Does $x^3 \equiv 6 \pmod {11}$ have any solutions?

Question

My gut instinct is that it does not, but I am unsure of how to show this... and I think the $x^3$ is what is causing me trouble in figuring this out. I have attempted to rewrite it using the definition of divisibility and proceeding to $x^3-6=11k$, where $k$ is an integer. However, at this point I am unsure of how to proceed. What would the next step be, or is this the wrong way to approach this problem?

Answer 1

The solution is $$x=8 \mod{11}$$ We know it is unique by finding the values of $x^3 \mod{11}$ for $0 \le x \lt 11$ as we can reduce all other values of $x$ I to this range.

Answer 2

Make a table of cubes. As it is obvious that $0,1,-1$ are not solutions, we'll make a table for the other values.
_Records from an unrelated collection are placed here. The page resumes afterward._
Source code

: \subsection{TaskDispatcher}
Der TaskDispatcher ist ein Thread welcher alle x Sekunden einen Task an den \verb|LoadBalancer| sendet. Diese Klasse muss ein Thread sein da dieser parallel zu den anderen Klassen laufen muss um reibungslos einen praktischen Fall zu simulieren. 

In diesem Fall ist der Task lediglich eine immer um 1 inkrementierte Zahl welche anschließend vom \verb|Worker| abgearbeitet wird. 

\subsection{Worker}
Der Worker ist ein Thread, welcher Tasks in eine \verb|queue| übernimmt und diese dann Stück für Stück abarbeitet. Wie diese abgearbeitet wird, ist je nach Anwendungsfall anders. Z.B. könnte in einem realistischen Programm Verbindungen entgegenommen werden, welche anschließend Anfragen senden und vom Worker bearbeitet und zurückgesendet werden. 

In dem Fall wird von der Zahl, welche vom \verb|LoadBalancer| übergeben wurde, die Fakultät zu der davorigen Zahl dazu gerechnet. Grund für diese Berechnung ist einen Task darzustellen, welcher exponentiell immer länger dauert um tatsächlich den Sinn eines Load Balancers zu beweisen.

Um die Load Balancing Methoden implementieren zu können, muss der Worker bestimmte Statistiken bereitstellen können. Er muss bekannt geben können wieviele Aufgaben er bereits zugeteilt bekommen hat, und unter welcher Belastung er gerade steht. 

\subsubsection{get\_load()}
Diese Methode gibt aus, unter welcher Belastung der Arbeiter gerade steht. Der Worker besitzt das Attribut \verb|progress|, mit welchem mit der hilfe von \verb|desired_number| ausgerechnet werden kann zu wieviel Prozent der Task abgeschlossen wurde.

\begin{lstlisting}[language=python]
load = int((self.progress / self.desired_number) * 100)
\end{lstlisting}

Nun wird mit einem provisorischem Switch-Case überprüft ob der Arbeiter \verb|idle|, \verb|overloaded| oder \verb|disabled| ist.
Note that $6\equiv -5\mod 11$: \begin{array}{l|rrrr|} x&\pm2&\pm3&\pm 4&\pm 5 \cr \hline x^2&4&-2&5&3\cr x^3& \mp3&\pm 5&\mp2&\pm4 \cr \hline \end{array}

so the solutions are $\;x\equiv -3\;\text{ (or }8)\mod 11$.

Answer 3

$\bmod 11\!:\ \left[x^{\large 3}\equiv 6\right]^{\large -3}\!\!\!\!\!\!\Longrightarrow\, \underbrace{x^{\large -9}}_{\Large x}\equiv \left(\dfrac{1}6\right)^{\large 3}\!\!\equiv \left(\dfrac{12}6\right)^{\large 3}\!\!\equiv 8$